Au Grand Prix des États-Unis, quatrième sur la grille de départ, il termine sixième devant son équipier Romain Grosjean. Lors du dernier Grand Prix de l'année au Brésil, il termine dixième mais grâce à l'abandon d'Hamilton, conserve sa troisième place au championnat du monde. Il est le seul pilote à avoir parcouru tous les tours de course de la saison (1191), et devient le pilote de Formule 1 ayant parcouru le plus grand nombre de tours en une seule saison.
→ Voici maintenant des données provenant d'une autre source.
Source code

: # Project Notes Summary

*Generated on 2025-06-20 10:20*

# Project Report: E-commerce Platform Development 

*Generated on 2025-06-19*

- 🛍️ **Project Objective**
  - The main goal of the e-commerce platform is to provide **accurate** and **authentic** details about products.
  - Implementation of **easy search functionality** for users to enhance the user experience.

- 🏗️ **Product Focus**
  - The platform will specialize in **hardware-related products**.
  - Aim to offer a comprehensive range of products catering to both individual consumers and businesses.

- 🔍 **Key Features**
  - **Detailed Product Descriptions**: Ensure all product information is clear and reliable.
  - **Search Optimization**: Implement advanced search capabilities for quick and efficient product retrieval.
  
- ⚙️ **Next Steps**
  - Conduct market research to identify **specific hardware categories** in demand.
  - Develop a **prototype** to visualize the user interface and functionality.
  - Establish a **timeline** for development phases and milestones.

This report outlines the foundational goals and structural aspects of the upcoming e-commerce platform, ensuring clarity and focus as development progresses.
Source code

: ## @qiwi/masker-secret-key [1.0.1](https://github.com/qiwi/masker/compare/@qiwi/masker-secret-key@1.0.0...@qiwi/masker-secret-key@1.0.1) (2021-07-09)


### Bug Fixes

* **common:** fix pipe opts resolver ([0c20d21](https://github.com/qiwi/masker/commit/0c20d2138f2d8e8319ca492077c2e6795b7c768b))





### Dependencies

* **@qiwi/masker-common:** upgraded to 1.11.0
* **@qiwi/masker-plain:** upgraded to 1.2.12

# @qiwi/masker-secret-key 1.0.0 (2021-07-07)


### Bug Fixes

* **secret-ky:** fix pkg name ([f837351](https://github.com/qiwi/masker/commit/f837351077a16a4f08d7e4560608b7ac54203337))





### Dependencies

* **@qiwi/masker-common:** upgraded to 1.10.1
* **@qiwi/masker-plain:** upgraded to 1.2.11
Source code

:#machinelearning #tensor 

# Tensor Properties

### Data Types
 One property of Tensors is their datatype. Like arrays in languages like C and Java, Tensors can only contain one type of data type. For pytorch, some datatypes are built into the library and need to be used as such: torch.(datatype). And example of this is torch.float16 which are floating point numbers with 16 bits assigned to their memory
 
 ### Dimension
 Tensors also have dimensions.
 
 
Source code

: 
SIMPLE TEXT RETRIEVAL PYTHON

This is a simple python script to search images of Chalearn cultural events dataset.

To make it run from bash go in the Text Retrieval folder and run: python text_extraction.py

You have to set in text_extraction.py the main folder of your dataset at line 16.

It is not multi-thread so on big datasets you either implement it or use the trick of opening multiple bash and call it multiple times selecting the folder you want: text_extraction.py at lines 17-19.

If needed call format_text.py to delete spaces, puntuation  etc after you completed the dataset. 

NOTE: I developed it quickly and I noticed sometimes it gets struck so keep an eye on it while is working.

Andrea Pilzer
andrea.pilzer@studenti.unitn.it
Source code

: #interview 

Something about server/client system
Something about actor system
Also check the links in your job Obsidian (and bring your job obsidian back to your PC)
2013 : Deuxième et dernière saison avec Lotus F1 Team :

Au Grand Prix inaugural en Australie, Kimi Räikkönen s'élance en septième position pour se retrouver très rapidement quatrième. Grâce à une stratégie à deux arrêts et un rythme de course élevé (il réalise le meilleur tour en course), il remporte la vingtième victoire de sa carrière et égale ainsi son compatriote Mika Häkkinen. En Malaisie, septième des qualifications, il écope d'une pénalité de trois places pour avoir gêné Nico Rosberg pendant la séance qualificative et démarre dixième; en course il termine septième derrière son coéquipier Romain Grosjean. Lors du Grand Prix de Chine, Räikkonen se qualifie en première ligne; le lendemain en début de course, il s'accroche avec Sergio Pérez et poursuit l'épreuve avec le museau de sa monoplace endommagé. Second de la course derrière Fernando Alonso, il revient à trois points de Sebastian Vettel au championnat. Une semaine plus tard à Bahreïn, il termine une nouvelle fois second après s'être élancé huitième.
En Espagne pour le retour de la compétition en Europe, il obtient, en terminant deuxième entre les deux pilotes Ferrari, son quatrième podium de la saison. Lors du Grand Prix de Monaco, Räikkönen alors cinquième, s'accroche avec Sergio Pérez en fin d'épreuve et termine dixième. Au Canada, il connaît un week-end difficile et doit se contenter de la neuvième place. En terminant cinquième du Grand Prix de Grande-Bretagne, il devient le nouveau recordman du nombre d'arrivées consécutives dans les points en Formule 1. En Allemagne, alors qu'il est troisième derrière son coéquipier Romain Grosjean, il bénéficie d'une consigne d'équipe et revient à une seconde du leader Sebastian Vettel lors des derniers kilomètres de course; il ne parvient pas à le doubler et se classe deuxième, comme en Hongrie.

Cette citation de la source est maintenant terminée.